Development (includes pytest):

pip install -e ".[dev]"

Run tests:

pytest

CLI

Offline compliance scan:

licenseguard scan requirements.txt

Policy file:

licenseguard scan requirements.txt --policy policy.yaml

Compare with latest on PyPI (network):

licenseguard scan requirements.txt --check-latest

Cache PyPI snapshots between runs (JSON file, merged after each --check-latest run):

licenseguard scan requirements.txt --check-latest --cache-file .licenseguard_cache.json

Bypass PyPI cache (always hit the network; do not read/write --cache-file):

licenseguard scan requirements.txt --check-latest --no-cache

Print version:

licenseguard --version

Other flags: --fail-on, --json-only, --no-table, -o report.json.

After the text table (when not using --json-only or --no-table), a short Scan Summary block is printed before the JSON.

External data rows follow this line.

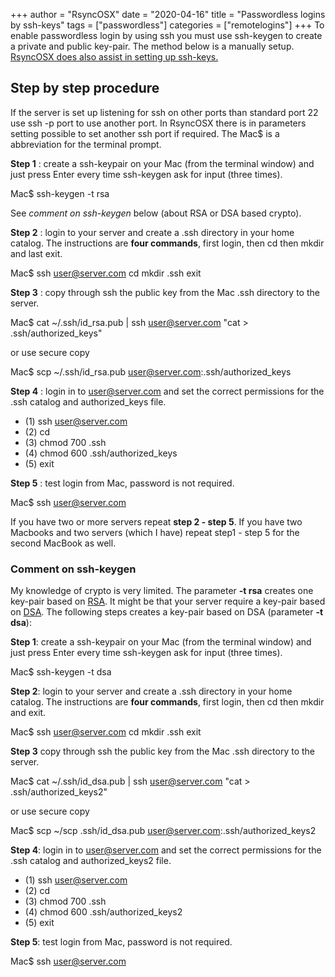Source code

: +++
author = "RsyncOSX"
date = "2020-04-16"
title =  "Passwordless logins by ssh-keys"
tags = ["passwordless"]
categories = ["remotelogins"]
+++
To enable passwordless login by using ssh you must use ssh-keygen to create a private and public key-pair. The method below is a manually setup. [RsyncOSX does also assist in setting up ssh-keys.](/post/ssh/)

## Step by step procedure

If the server is set up listening for ssh on other ports than standard port 22 use ssh -p port to use another port. In RsyncOSX there is in parameters setting possible to set another ssh port if required. The Mac$ is a abbreviation for the terminal prompt.

**Step 1** : create a ssh-keypair on your Mac (from the terminal window) and just press Enter every time ssh-keygen ask for input (three times).

Mac$ ssh-­keygen -­t rsa

See _comment on ssh-keygen_ below (about RSA or DSA based crypto).

**Step 2** : login to your server and create a .ssh directory in your home catalog. The instructions are **four commands**, first login, then cd then mkdir and last exit.

Mac$ ssh user@server.com cd mkdir .ssh exit

**Step 3** : copy through ssh the public key from the Mac .ssh directory to the server.

Mac$ cat ~/.ssh/id_rsa.pub | ssh user@server.com "cat > .ssh/authorized_keys"

or use secure copy

Mac$ scp ~/.ssh/id_rsa.pub user@server.com:.ssh/authorized_keys

**Step 4** : login in to user@server.com and set the correct permissions for the .ssh catalog and authorized_keys file.

* (1) ssh user@server.com
* (2) cd
* (3) chmod 700 .ssh
* (4) chmod 600 .ssh/authorized_keys
* (5) exit

**Step 5** : test login from Mac, password is not required.

Mac$ ssh user@server.com

If you have two or more servers repeat **step 2 - step 5**. If you have two Macbooks and two servers (which I have) repeat step1 - step 5 for the second MacBook as well.

### Comment on ssh-keygen

My knowledge of crypto is very limited. The parameter **-t rsa** creates one key-pair based on <a href="https://en.wikipedia.org/wiki/RSA_(cryptosystem)" target="_blank">RSA</a>. It might be that your server require a key-pair based on <a href="https://en.wikipedia.org/wiki/Digital_Signature_Algorithm" target="_blank">DSA</a>. The following steps creates a key-pair based on DSA (parameter **-t dsa**):

**Step 1**: create a ssh-keypair on your Mac (from the terminal window) and just press Enter every time ssh-keygen ask for input (three times).

Mac$ ssh-­keygen -­t dsa

**Step 2**: login to your server and create a .ssh directory in your home catalog. The instructions are **four commands**, first login, then cd then mkdir and exit.

Mac$ ssh user@server.com cd mkdir .ssh exit

**Step 3** copy through ssh the public key from the Mac .ssh directory to the server.

Mac$ cat ~/.ssh/id_dsa.pub | ssh user@server.com "cat > .ssh/authorized_keys2"

or use secure copy

Mac$ scp ~/scp .ssh/id_dsa.pub user@server.com:.ssh/authorized_keys2

**Step 4**: login in to user@server.com and set the correct permissions for the .ssh catalog and authorized_keys2 file.

* (1) ssh user@server.com
* (2) cd
* (3) chmod 700 .ssh
* (4) chmod 600 .ssh/authorized_keys2
* (5) exit

**Step 5**: test login from Mac, password is not required.

Mac$ ssh user@server.com
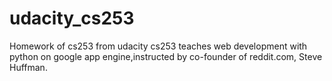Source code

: # udacity_cs253
Homework of cs253 from udacity
cs253 teaches web development with python on google app engine,instructed by co-founder of reddit.com, Steve Huffman.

Unpinned direct dependencies (anything other than a single == / === version without wildcards, or URLs/VCS lines) get a note merged into that row’s reason (multiple notes are joined with |), including Unpinned dependency — license may change on upgrade.

How OR and AND are interpreted

  • OR — Alternatives. Example: MIT OR GPL-3.0 is acceptable if any alternative satisfies your policy (e.g. built-in rules treat MIT as approved, so the whole expression can be APPROVED).
  • AND — Cumulative. Example: MIT AND GPL-3.0 must satisfy all tokens; a single denied/restricted token drives the branch.

Normalization preserves top-level OR; within each alternative, AND, commas, slashes, and semicolons are combined with AND.

Policy file (YAML or JSON)

Per alternative (OR branch), denied is checked first, then restricted, then approved. If approved is non-empty, every token in that AND-group must match the allowlist. If approved is omitted, anything not denied or restricted is treated as approved.

PyPI / drift fields (JSON, when --check-latest)

Each row may include: version_installed, version_latest, license_installed, license_latest, license_changed (true for compatible, compatible_partial, or incompatible drift), and change_type: no_change, compatible (latest tokens ⊆ installed), compatible_partial (sets overlap but neither is a subset—e.g. MIT OR Apache vs MIT OR GPL), incompatible (installed ⊆ latest but not equal, or disjoint), or unknown (lookup or metadata issues).

The table adds latest_version and license_change (Y/N/-); change_type stays in JSON to keep the table readable.

Example JSON (excerpt)

{
  "requirements_file": "/path/to/requirements.txt",
  "summary": {
    "approved": 12,
    "restricted": 1,
    "denied": 0,
    "unknown": 2,
    "total": 15,
    "worst_status": "RESTRICTED",
    "counts_by_status": {
      "APPROVED": 12,
      "RESTRICTED": 1,
      "DENIED": 0,
      "UNKNOWN": 2
    }
  },
  "rows": [
    {
      "direct": true,
      "installed": true,
      "license_detected": "MIT License",
      "license_spdx": "MIT",
      "package": "packaging",
      "reason": "matched pattern: MIT",
      "status": "APPROVED",
      "version": "24.0"
    }
  ],
  "warnings": []
}

With "check_latest": true, rows also include drift fields as described above.

Exit codes

Situation Default --fail-on denied --fail-on restricted --fail-on unknown
Non-zero DENIED or RESTRICTED DENIED DENIED or RESTRICTED Not all APPROVED

Python API

from pathlib import Path

from licenseguard import load_policy_file, scan_requirements_file

policy = load_policy_file(Path("policy.yaml"))
result = scan_requirements_file(
    Path("requirements.txt"),
    policy=policy,
    check_latest=False,
    pypi_cache_file=None,
    pypi_no_cache=False,
)

CI/CD example

- run: pip install -r requirements.txt .
- run: licenseguard scan requirements.txt --policy policy.yaml --fail-on restricted

Modules

Module Role
licenseguard.resolver Parse requirements, walk installed dependencies
licenseguard.license_detection Metadata + SPDX-oriented normalization (with light caching)
licenseguard.license_tokens tokenize_license_expression, OR/AND splitting
licenseguard.policy Policy file + classification
licenseguard.scan Build the report dict
licenseguard.pypi PyPI JSON + optional disk cache
licenseguard.cli CLI

No network access unless you use --check-latest.